総務省は、2025年12月12日に「利用者視点を踏まえたモバイル市場の検証に関する専門委員会(第1回)」を開催した。
専門委員会では、「顕在化している課題への対応策の検討」として、SIM単体契約で認められている利益提供の上限額(22,000円)を目当てに、契約後に短期間で解約して他社へ乗り換える踏み台行為や、それを繰り返すホッピングが発生しており、対応が必要との声がある。としている。
対応策の例として、MNOが顧客IDなどをもとに、一定期間中に再度転入した契約者には利益供与(キャッシュバックなど)を提供しないなどの措置があげられている。
2025年12月21日時点で、MNO各社が「一定期間中に○回MNP契約をすると、特典適用の対象外とする」などの対応は行っていない。

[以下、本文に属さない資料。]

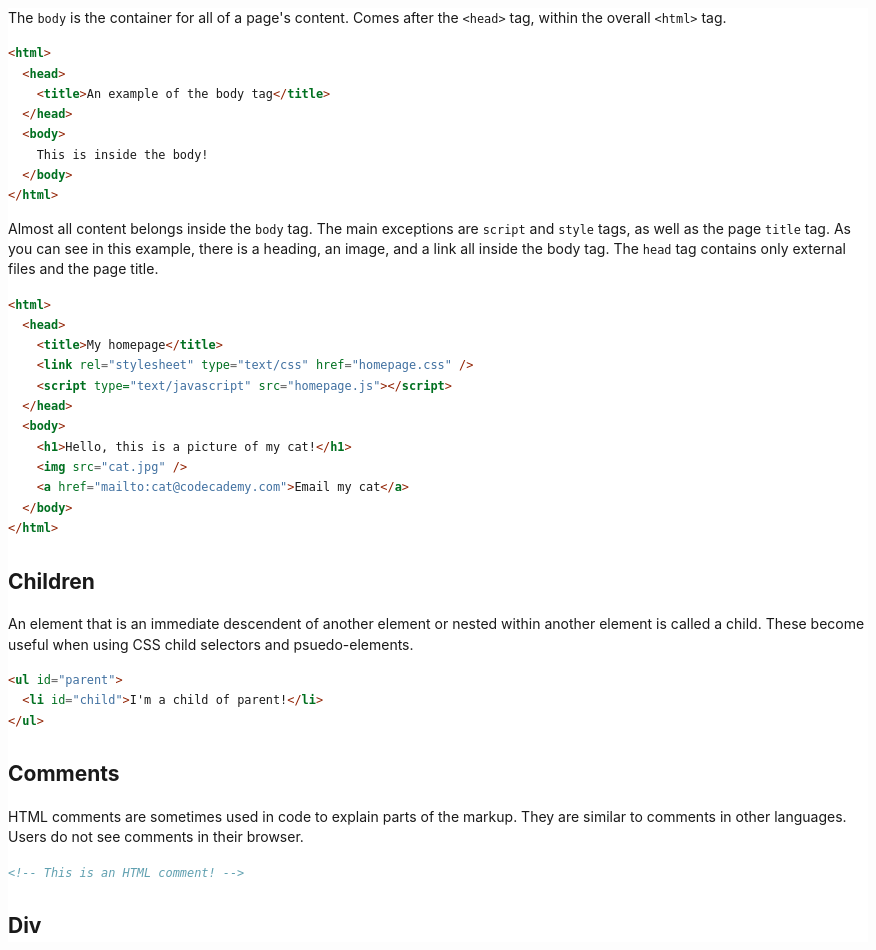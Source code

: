 The `body` is the container for all of a page's content. Comes after the `<head>` tag, within the overall `<html>` tag.

``` html
<html>
  <head>
    <title>An example of the body tag</title>
  </head>
  <body>
    This is inside the body!
  </body>
</html>
```

Almost all content belongs inside the `body` tag. The main exceptions are `script` and `style` tags, as well as the page `title` tag. As you can see in this example, there is a heading, an image, and a link all inside the body tag. The `head` tag contains only external files and the page title.

``` html
<html>
  <head>
    <title>My homepage</title>
    <link rel="stylesheet" type="text/css" href="homepage.css" />
    <script type="text/javascript" src="homepage.js"></script>
  </head>
  <body>
    <h1>Hello, this is a picture of my cat!</h1>
    <img src="cat.jpg" />
    <a href="mailto:cat@codecademy.com">Email my cat</a>
  </body>
</html>
```

## Children

An element that is an immediate descendent of another element or nested within another element is called a child. These become useful when using CSS child selectors and psuedo-elements.

``` html
<ul id="parent">
  <li id="child">I'm a child of parent!</li>
</ul>
```

## Comments

HTML comments are sometimes used in code to explain parts of the markup. They are similar to comments in other languages. Users do not see comments in their browser.

``` html
<!-- This is an HTML comment! -->
```

## Div
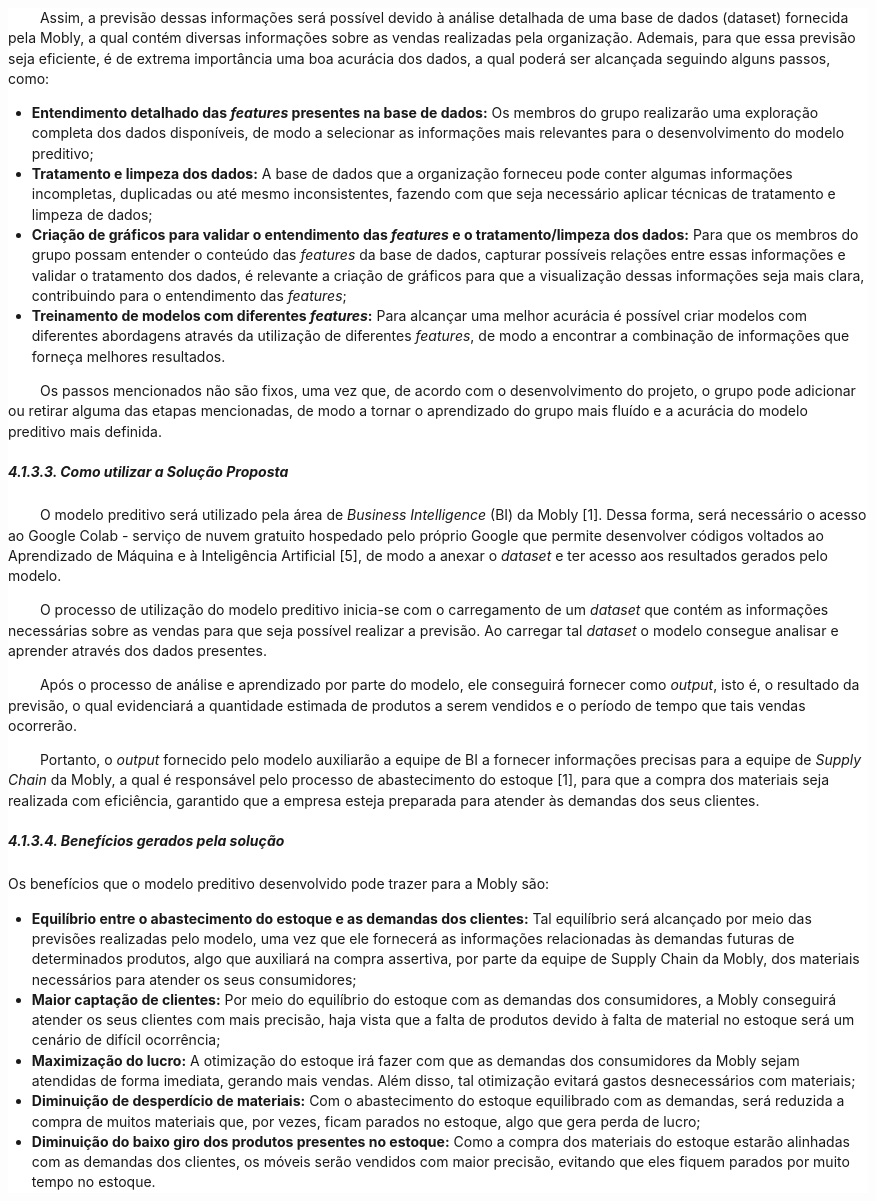 &emsp;&emsp; Assim, a previsão dessas informações será possível devido à análise detalhada de uma base de dados (dataset) fornecida pela Mobly, a qual contém diversas informações sobre as vendas realizadas pela organização. Ademais, para que essa previsão seja eficiente, é de extrema importância uma boa acurácia dos dados, a qual poderá ser alcançada seguindo alguns passos, como:
* **Entendimento detalhado das _features_ presentes na base de dados:** Os membros do grupo realizarão uma exploração completa dos dados disponíveis, de modo a selecionar as informações mais relevantes para o desenvolvimento do modelo preditivo;
* **Tratamento e limpeza dos dados:** A base de dados que a organização forneceu pode conter algumas informações incompletas, duplicadas ou até mesmo inconsistentes, fazendo com que seja necessário aplicar técnicas de tratamento e limpeza de dados;
* **Criação de gráficos para validar o entendimento das _features_ e o tratamento/limpeza dos dados:** Para que os membros do grupo possam entender o conteúdo das _features_ da base de dados, capturar possíveis relações entre essas informações e validar o tratamento dos dados, é relevante a criação de gráficos para que a visualização dessas informações seja mais clara, contribuindo para o entendimento das _features_; 
* **Treinamento de modelos com diferentes _features_:** Para alcançar uma melhor acurácia é possível criar modelos com diferentes abordagens através da utilização de diferentes _features_, de modo a encontrar a combinação de informações que forneça melhores resultados. 

&emsp;&emsp; Os passos mencionados não são fixos, uma vez que, de acordo com o desenvolvimento do projeto, o grupo pode adicionar ou retirar alguma das etapas mencionadas, de modo a tornar o aprendizado do grupo mais fluído e a acurácia do modelo preditivo mais definida.

##### 4.1.3.3. Como utilizar a Solução Proposta
&emsp;&emsp; O modelo preditivo será utilizado pela área de _Business_ _Intelligence_ (BI) da Mobly [1]. Dessa forma, será necessário o acesso ao Google Colab - serviço de nuvem gratuito hospedado pelo próprio Google que permite desenvolver códigos voltados ao Aprendizado de Máquina e à Inteligência Artificial [5], de modo a anexar o _dataset_ e ter acesso aos resultados gerados pelo modelo.

&emsp;&emsp; O processo de utilização do modelo preditivo inicia-se com o carregamento de um _dataset_ que contém as informações necessárias sobre as vendas para que seja possível realizar a previsão. Ao carregar tal _dataset_ o modelo consegue analisar e aprender através dos dados presentes.

&emsp;&emsp; Após o processo de análise e aprendizado por parte do modelo, ele conseguirá fornecer como _output_, isto é, o resultado da previsão, o qual evidenciará a quantidade estimada de produtos a serem vendidos e o período de tempo que tais vendas ocorrerão.

&emsp;&emsp; Portanto, o _output_ fornecido pelo modelo auxiliarão a equipe de BI a fornecer informações precisas para a equipe de _Supply_ _Chain_ da Mobly, a qual é responsável pelo processo de abastecimento do estoque [1], para que a compra dos materiais seja realizada com eficiência, garantido que a empresa esteja preparada para atender às demandas dos seus clientes.

##### 4.1.3.4. Benefícios gerados pela solução
Os benefícios que o modelo preditivo desenvolvido pode trazer para a Mobly são:
* **Equilíbrio entre o abastecimento do estoque e as demandas dos clientes:** Tal equilíbrio será alcançado por meio das previsões realizadas pelo modelo, uma vez que ele fornecerá as informações relacionadas às demandas futuras de determinados produtos, algo que auxiliará na compra assertiva, por parte da equipe de Supply Chain da Mobly, dos materiais necessários para atender os seus consumidores;
* **Maior captação de clientes:** Por meio do equilíbrio do estoque com as demandas dos consumidores, a Mobly conseguirá atender os seus clientes com mais precisão, haja vista que a falta de produtos devido à falta de material no estoque será um cenário de difícil ocorrência;
* **Maximização do lucro:** A otimização do estoque irá fazer com que as demandas dos consumidores da Mobly sejam atendidas de forma imediata, gerando mais vendas. Além disso, tal otimização evitará gastos desnecessários com materiais;
* **Diminuição de desperdício de materiais:** Com o abastecimento do estoque equilibrado com as demandas, será reduzida a compra de muitos materiais que, por vezes, ficam parados no estoque, algo que gera perda de lucro;
* **Diminuição do baixo giro dos produtos presentes no estoque:** Como a compra dos materiais do estoque estarão alinhadas com as demandas dos clientes, os móveis serão vendidos com maior precisão, evitando que eles fiquem parados por muito tempo no estoque.
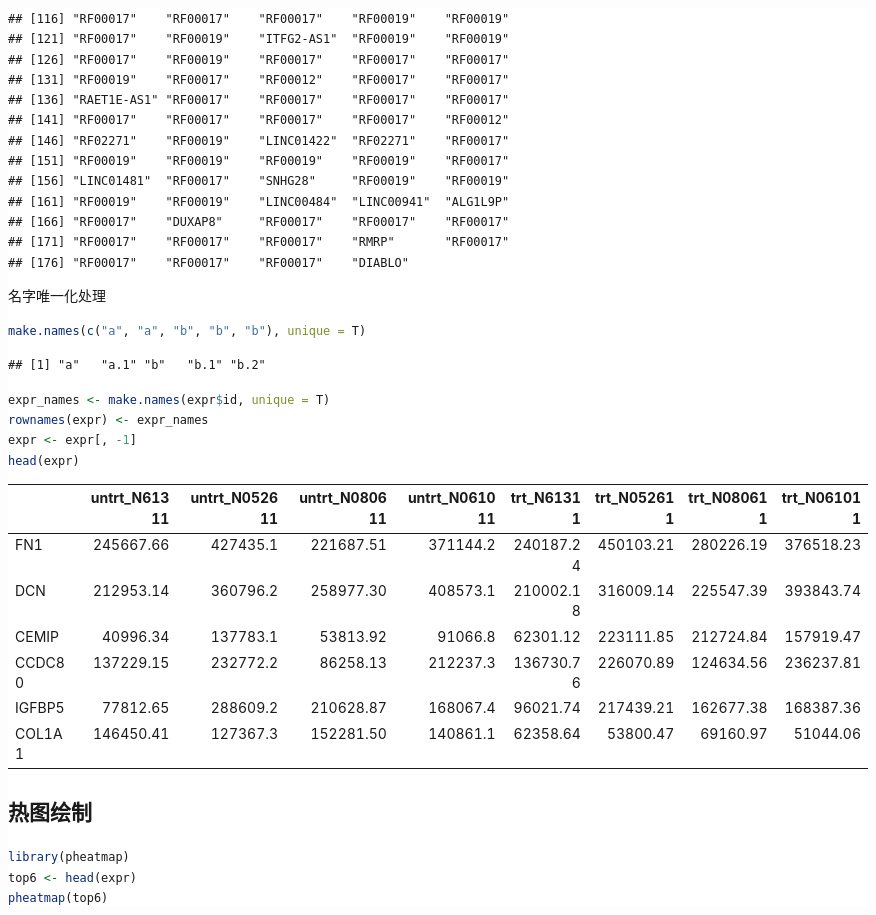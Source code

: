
 ```
## [116] "RF00017"    "RF00017"    "RF00017"    "RF00019"    "RF00019"   
## [121] "RF00017"    "RF00019"    "ITFG2-AS1"  "RF00019"    "RF00019"   
## [126] "RF00017"    "RF00019"    "RF00017"    "RF00017"    "RF00017"   
## [131] "RF00019"    "RF00017"    "RF00012"    "RF00017"    "RF00017"   
## [136] "RAET1E-AS1" "RF00017"    "RF00017"    "RF00017"    "RF00017"   
## [141] "RF00017"    "RF00017"    "RF00017"    "RF00017"    "RF00012"   
## [146] "RF02271"    "RF00019"    "LINC01422"  "RF02271"    "RF00017"   
## [151] "RF00019"    "RF00019"    "RF00019"    "RF00019"    "RF00017"   
## [156] "LINC01481"  "RF00017"    "SNHG28"     "RF00019"    "RF00019"   
## [161] "RF00019"    "RF00019"    "LINC00484"  "LINC00941"  "ALG1L9P"   
## [166] "RF00017"    "DUXAP8"     "RF00017"    "RF00017"    "RF00017"   
## [171] "RF00017"    "RF00017"    "RF00017"    "RMRP"       "RF00017"   
## [176] "RF00017"    "RF00017"    "RF00017"    "DIABLO"
```

名字唯一化处理


```r
make.names(c("a", "a", "b", "b", "b"), unique = T)
```

```
## [1] "a"   "a.1" "b"   "b.1" "b.2"
```


```r
expr_names <- make.names(expr$id, unique = T)
rownames(expr) <- expr_names
expr <- expr[, -1]
head(expr)
```

<div class="kable-table">

|       | untrt_N61311| untrt_N052611| untrt_N080611| untrt_N061011| trt_N61311| trt_N052611| trt_N080611| trt_N061011|
|:------|------------:|-------------:|-------------:|-------------:|----------:|-----------:|-----------:|-----------:|
|FN1    |    245667.66|      427435.1|     221687.51|      371144.2|  240187.24|   450103.21|   280226.19|   376518.23|
|DCN    |    212953.14|      360796.2|     258977.30|      408573.1|  210002.18|   316009.14|   225547.39|   393843.74|
|CEMIP  |     40996.34|      137783.1|      53813.92|       91066.8|   62301.12|   223111.85|   212724.84|   157919.47|
|CCDC80 |    137229.15|      232772.2|      86258.13|      212237.3|  136730.76|   226070.89|   124634.56|   236237.81|
|IGFBP5 |     77812.65|      288609.2|     210628.87|      168067.4|   96021.74|   217439.21|   162677.38|   168387.36|
|COL1A1 |    146450.41|      127367.3|     152281.50|      140861.1|   62358.64|    53800.47|    69160.97|    51044.06|

</div>

## 热图绘制


```r
library(pheatmap)
top6 <- head(expr)
pheatmap(top6)
```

※ただし、一定期間で新規契約(MNP含む)できる回線数を制限する事業者ある。
なお、SIMカード単体契約時の利益提供額の上限(22,000円)は、2019年10月に実施された電気通信事業法により導入された。これと同時に、期間拘束による割引は170円/月を上限とすること、また期間の上限を2年とすること、中途解約時の解除料の上限を1,000円(税別)とすることなどが定められた。(その後、これらの一部は改正されている)
■2019年10月1日に施行された電気通信事業法の改正

掲載元:電気通信事業法第27条の3等のルールの概要(PDF)
「踏み台行為」や「ホッピング」への具体的な対応は不明ながら、今後はSIMカードの単体契約における還元について、契約者ごとに適用可能な回数の上限を設けたり、一定期間ごとに適用できる回数に上限を設けるなどの対応がありそう。
なお、2024年12月26日のガイドライン改正では「お試し割引」として、1人の契約者が同一事業者に複数の割引を適用することは認められない旨のルールが定められた。
ただし、そもそも「お試し割引」はルール上可能となってから1年が経過するも、今のところこのルールに則って割引を適用する事例がない。